FIG. 6 is an enlarged detail view of a catalytic carrier assembly, removed from the apparatus;

FIG. 7 is an enlarged detail view of a loose retainer, removed from the apparatus;

FIG. 8 is an enlarged detail view of an optional spacer, removed from the apparatus; and

FIG. 9 is a an enlarged sectional view taken along the line 9--9 of FIG. 8.

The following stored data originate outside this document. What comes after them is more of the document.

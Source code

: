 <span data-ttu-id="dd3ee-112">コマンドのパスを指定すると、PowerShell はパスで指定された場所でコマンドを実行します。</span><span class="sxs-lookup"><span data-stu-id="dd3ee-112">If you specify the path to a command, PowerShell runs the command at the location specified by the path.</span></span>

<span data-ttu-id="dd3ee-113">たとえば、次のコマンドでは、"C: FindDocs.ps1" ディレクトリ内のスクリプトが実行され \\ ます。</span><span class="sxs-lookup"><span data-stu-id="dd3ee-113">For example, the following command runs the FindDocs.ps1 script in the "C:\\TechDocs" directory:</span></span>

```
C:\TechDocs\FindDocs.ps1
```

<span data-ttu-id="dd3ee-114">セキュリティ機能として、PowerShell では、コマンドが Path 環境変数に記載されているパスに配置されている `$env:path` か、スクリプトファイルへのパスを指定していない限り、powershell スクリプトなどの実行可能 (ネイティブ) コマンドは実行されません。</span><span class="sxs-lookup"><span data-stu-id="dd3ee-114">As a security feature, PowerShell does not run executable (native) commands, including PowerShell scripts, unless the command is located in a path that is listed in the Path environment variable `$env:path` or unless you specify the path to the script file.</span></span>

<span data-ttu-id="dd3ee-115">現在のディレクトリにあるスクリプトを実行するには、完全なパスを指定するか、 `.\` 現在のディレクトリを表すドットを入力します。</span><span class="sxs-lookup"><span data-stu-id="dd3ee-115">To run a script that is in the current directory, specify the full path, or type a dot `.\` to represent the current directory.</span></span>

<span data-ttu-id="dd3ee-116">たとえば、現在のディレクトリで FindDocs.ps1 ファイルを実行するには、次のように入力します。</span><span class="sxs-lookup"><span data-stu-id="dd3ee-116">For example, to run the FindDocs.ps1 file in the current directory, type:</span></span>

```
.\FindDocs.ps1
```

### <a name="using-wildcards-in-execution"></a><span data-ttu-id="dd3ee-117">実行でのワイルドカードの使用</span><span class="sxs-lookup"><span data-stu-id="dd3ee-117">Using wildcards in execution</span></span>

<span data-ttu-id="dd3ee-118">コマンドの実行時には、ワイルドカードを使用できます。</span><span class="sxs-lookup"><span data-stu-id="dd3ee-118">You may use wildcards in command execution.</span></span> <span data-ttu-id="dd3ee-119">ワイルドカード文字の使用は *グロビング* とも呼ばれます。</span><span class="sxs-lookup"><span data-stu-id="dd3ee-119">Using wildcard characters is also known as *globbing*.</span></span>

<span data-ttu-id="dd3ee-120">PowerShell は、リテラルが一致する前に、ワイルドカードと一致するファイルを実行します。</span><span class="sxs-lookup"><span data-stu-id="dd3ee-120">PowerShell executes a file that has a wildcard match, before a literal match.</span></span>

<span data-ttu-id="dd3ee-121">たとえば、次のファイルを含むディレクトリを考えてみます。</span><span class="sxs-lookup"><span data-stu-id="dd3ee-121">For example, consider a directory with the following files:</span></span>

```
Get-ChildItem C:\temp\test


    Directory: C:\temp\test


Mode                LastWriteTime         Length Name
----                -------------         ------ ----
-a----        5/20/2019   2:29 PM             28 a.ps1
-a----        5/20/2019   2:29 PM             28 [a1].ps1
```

Referring now more particularly to the drawings, there is shown therein a catalytic conversion apparatus, generally indicated at 10, which embodies the principles of the present invention. The apparatus 10 is shown in FIG. 1 in an operating condition within an exhaust path, generally indicated at 12, of an industrial installation emitting combustion exhaust gases which must be purified before being discharged from the exhaust path 12 into the atmosphere. The apparatus 10 consists essentially of a housing assembly, generally indicated at 14, one or more catalytic carrier assemblies, generally indicated at 16, and a mounting assembly, generally indicated at 18, which serves to stably support a catalyst carrier assembly 16 within the housing assembly 14 against movement both axially and peripherally in such a way as to permit replacement of a catalyst carrier assembly 16 while retaining a substantial fixed portion of the housing assembly 14 within the exhaust path 12.

The housing assembly 14 may be constructed in many typical configurations, however, referring now more particularly to FIGS. 2, 5 and 6, there is shown therein the preferred construction of the housing assembly 14. The housing assembly 14 forms part of the exhaust gas flow path 12 of an industrial installation and comprises a fixed housing unit, generally indicated at 20, and cover member 22, which can be movably fixedly mounted on the fixed housing unit 20. The fixed housing unit 20 includes a first flange 19 attached to a fixed inlet cylindrical portion to receive exhaust gasses, generally indicated at 24, and a second flange 21 attached to a fixed outlet cylindrical portion for exhausting treated gasses into the exhaust path, generally indicated at 26. The first flange 19 and second flange 21 are affixed to the gas flow path 12 by bolts 23. The fixed inlet cylindrical portion 24 and fixed outlet cylindrical portion 26 both gradually expand and are accommodated by a fixed central portion 28. The fixed central portion is disposed between, and affixed to by welding or the like, the fixed inlet cylindrical portion 24 and fixed outlet cylindrical portion 26. The fixed central portion 28 is of U-shaped configuration which defines an upwardly facing opening 30, and an interior space 31. The fixed central portion 28 includes two angled flanges 36 used for affixing the cover member 22 by way of cover flange 40, to the fixed housing unit 20. Affixed by welding or the like to the fixed central portion 28 are two flange elements 32. Each flange element includes a bore 33 therethrough. Disposed through the bore 33 of each flange element 32 is a retaining rod 34. The retaining rod 34 includes a weld nut 37 at one end. The retaining rod 34 is secured to the flange elements by the use of a nut 39, and a locking nut 41. The retaining rod 34 maintains the structural integrity of the apparatus 10 in operation, and must be removed to move the cover member 22, when servicing is required.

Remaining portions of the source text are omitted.